MDA’s 2002 Goodwill Ambassador, Mattie Stepanek, and his mother, Jeni, have a mitochondrial disorder. (See Best-Selling Child Poet)

Unfortunately, the study shows, individual reactions to anesthesia in these disorders are hard to predict.

Preliminary results of studies performed at Sedensky's institution have shown that at least some children with mitochondrial disorders become deeply unconscious much more quickly than do other children when exposed to the anesthetic sevoflurane. This was the case for four of 16 children they studied, all of whom received the gas anesthetic sevoflurane. Most of the children were undergoing muscle biopsy procedures.

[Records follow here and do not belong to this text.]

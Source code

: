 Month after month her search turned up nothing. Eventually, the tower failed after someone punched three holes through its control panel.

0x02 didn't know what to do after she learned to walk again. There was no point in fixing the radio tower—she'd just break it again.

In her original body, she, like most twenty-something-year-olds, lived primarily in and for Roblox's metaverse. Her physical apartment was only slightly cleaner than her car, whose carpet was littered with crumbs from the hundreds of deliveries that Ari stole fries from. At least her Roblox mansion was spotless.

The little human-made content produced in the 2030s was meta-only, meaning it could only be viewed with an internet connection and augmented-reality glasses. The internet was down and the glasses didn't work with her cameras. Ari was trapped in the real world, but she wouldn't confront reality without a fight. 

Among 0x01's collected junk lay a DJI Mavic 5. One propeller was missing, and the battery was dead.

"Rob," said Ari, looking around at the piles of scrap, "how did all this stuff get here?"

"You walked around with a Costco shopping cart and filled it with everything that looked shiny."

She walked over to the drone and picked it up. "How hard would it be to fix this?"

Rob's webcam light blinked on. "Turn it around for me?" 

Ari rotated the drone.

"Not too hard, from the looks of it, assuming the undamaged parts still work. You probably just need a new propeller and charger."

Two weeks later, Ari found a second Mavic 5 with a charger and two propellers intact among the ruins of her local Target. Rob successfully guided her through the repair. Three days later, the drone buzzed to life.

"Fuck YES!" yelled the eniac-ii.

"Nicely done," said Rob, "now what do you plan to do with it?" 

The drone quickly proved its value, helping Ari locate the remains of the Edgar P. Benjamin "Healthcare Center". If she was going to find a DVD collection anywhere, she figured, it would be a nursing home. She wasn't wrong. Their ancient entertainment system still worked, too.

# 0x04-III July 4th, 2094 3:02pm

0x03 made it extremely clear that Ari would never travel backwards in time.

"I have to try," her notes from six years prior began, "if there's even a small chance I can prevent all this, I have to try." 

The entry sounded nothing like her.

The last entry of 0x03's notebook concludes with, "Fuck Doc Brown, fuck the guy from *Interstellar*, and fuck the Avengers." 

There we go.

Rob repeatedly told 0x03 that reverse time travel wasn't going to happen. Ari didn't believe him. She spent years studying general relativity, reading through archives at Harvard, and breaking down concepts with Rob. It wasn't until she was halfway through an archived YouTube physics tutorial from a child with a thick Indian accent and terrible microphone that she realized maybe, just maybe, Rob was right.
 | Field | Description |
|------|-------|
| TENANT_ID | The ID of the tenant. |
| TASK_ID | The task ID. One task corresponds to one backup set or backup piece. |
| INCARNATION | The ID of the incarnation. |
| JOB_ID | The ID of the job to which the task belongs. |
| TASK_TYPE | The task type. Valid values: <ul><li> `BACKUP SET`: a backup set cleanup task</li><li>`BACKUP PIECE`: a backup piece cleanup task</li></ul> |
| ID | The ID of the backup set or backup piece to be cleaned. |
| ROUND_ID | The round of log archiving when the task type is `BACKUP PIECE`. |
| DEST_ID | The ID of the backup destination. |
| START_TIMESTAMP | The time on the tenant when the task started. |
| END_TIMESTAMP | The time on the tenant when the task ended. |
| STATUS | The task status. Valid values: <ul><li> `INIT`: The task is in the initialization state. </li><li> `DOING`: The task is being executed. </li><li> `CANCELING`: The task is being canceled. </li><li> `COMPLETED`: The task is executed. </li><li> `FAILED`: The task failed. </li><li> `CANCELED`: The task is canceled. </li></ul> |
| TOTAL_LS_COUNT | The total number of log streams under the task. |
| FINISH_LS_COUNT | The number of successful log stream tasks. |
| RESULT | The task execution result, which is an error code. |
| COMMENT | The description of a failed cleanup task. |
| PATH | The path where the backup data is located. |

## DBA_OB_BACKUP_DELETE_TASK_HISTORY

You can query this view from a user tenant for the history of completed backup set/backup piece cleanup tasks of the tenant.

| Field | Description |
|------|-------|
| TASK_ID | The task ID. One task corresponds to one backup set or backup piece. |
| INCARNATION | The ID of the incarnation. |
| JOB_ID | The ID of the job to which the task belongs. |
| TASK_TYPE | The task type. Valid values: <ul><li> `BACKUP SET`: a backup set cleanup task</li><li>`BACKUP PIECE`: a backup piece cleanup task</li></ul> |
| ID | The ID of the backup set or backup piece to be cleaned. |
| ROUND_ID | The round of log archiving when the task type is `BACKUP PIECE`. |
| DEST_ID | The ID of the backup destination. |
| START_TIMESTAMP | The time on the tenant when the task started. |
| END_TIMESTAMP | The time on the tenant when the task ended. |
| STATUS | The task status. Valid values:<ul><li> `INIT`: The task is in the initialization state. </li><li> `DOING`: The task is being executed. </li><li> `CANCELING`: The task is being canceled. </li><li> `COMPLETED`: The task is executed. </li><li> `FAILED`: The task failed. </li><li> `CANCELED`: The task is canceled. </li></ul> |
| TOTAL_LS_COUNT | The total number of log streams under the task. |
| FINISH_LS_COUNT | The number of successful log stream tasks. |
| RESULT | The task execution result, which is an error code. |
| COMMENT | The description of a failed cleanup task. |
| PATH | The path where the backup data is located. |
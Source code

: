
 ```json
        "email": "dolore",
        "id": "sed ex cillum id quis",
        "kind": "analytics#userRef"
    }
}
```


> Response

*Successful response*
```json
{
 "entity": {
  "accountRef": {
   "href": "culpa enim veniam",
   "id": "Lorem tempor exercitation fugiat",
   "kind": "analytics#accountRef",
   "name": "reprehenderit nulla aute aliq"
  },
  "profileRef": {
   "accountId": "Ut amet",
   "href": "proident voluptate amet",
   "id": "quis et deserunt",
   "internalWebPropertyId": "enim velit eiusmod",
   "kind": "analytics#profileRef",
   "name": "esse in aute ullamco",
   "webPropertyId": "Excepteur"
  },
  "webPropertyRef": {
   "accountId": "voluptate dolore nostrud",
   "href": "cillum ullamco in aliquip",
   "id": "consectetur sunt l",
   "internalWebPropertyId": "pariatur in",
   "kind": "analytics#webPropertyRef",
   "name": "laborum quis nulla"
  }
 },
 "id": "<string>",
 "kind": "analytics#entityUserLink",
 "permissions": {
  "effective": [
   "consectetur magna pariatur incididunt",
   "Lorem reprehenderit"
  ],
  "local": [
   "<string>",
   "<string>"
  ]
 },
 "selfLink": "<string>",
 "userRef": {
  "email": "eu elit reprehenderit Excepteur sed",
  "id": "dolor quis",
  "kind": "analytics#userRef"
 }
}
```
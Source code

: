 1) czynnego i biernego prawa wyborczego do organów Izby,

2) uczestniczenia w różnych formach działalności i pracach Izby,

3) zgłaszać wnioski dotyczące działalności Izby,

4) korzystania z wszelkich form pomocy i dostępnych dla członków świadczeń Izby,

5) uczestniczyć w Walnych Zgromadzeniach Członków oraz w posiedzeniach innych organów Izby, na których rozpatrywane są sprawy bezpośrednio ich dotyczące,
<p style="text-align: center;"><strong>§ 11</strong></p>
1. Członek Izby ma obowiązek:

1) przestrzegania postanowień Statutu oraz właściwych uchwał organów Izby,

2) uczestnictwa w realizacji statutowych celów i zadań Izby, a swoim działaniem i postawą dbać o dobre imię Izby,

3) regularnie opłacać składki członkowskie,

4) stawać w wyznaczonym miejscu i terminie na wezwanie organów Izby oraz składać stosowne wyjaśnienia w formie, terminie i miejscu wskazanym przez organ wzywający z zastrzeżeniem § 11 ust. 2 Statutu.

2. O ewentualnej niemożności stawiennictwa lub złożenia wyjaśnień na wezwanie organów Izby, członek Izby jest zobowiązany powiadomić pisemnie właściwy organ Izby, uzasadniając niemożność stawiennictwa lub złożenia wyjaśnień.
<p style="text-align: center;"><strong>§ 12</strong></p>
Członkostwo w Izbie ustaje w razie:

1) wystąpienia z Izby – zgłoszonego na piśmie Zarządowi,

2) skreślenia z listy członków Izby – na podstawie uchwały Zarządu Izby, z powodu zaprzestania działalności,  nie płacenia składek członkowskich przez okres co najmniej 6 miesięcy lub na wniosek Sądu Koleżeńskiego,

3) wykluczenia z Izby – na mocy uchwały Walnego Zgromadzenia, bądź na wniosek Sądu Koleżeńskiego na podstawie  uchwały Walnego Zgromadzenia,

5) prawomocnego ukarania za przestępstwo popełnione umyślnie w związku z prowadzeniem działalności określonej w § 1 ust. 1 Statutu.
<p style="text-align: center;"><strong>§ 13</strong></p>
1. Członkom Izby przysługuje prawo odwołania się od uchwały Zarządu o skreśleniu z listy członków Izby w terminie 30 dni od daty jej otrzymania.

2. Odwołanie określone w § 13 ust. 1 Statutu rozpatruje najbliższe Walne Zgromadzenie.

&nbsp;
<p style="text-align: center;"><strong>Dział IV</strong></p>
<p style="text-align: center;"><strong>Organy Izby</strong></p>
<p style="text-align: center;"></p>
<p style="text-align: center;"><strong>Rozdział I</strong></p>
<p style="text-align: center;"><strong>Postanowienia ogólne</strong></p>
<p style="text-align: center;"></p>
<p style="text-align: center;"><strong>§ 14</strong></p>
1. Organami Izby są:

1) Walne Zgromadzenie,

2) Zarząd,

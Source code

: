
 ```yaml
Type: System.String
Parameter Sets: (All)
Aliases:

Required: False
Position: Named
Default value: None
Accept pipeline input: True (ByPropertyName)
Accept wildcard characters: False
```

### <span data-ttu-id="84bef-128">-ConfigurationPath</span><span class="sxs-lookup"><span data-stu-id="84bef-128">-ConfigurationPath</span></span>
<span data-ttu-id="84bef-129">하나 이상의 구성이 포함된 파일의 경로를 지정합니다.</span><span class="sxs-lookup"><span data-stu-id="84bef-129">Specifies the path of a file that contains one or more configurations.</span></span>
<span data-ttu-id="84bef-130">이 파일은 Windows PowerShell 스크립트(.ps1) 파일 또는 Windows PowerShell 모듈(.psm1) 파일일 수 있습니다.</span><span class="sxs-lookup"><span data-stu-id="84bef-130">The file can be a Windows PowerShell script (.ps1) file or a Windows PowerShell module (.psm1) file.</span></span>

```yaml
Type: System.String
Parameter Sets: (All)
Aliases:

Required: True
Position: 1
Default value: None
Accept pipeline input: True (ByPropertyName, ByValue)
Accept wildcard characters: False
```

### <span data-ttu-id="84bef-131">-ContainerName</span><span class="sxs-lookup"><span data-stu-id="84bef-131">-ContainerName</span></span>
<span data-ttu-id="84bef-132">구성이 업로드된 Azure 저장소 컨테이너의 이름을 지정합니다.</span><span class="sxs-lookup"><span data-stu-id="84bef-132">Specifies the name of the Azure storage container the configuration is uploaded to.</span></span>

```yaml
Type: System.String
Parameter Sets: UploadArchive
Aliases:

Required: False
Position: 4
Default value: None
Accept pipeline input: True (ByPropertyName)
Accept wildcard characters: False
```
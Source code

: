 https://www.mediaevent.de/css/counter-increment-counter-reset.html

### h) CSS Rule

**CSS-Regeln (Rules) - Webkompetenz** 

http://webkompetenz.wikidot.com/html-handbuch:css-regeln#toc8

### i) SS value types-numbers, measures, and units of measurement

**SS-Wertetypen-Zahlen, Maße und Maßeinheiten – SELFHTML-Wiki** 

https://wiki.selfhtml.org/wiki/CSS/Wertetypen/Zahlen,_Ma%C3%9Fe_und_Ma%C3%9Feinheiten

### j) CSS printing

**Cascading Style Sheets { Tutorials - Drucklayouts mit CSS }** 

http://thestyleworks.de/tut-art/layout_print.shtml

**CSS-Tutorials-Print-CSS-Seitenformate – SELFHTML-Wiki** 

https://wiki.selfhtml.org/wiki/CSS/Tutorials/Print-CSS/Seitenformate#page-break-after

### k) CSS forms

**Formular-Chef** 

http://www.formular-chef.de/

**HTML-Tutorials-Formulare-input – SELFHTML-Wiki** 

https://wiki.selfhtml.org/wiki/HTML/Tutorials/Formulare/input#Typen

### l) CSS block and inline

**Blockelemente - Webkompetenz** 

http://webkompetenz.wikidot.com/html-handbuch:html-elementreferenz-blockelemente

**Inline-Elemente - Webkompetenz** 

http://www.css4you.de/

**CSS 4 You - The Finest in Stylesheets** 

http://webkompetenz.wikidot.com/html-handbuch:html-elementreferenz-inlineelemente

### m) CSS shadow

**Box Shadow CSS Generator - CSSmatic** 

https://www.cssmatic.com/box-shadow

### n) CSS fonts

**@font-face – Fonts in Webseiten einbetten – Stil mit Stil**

"All in all, I think clinicians will be interested in this study," said Sedensky, an anesthesiologist with an interest in basic genetics, "as it would caution them to proceed very slowly with very low doses of gaseous anesthetic for children with mitochondrial diseases. Whether this same caution is necessary for other sorts of anesthetic drugs is not clear, but I think the prudent practitioner will view all the drugs in his armamentarium a little more cautiously for these children."

Results of a completed study are scheduled to appear in the journal Anesthesiology spring of 2002.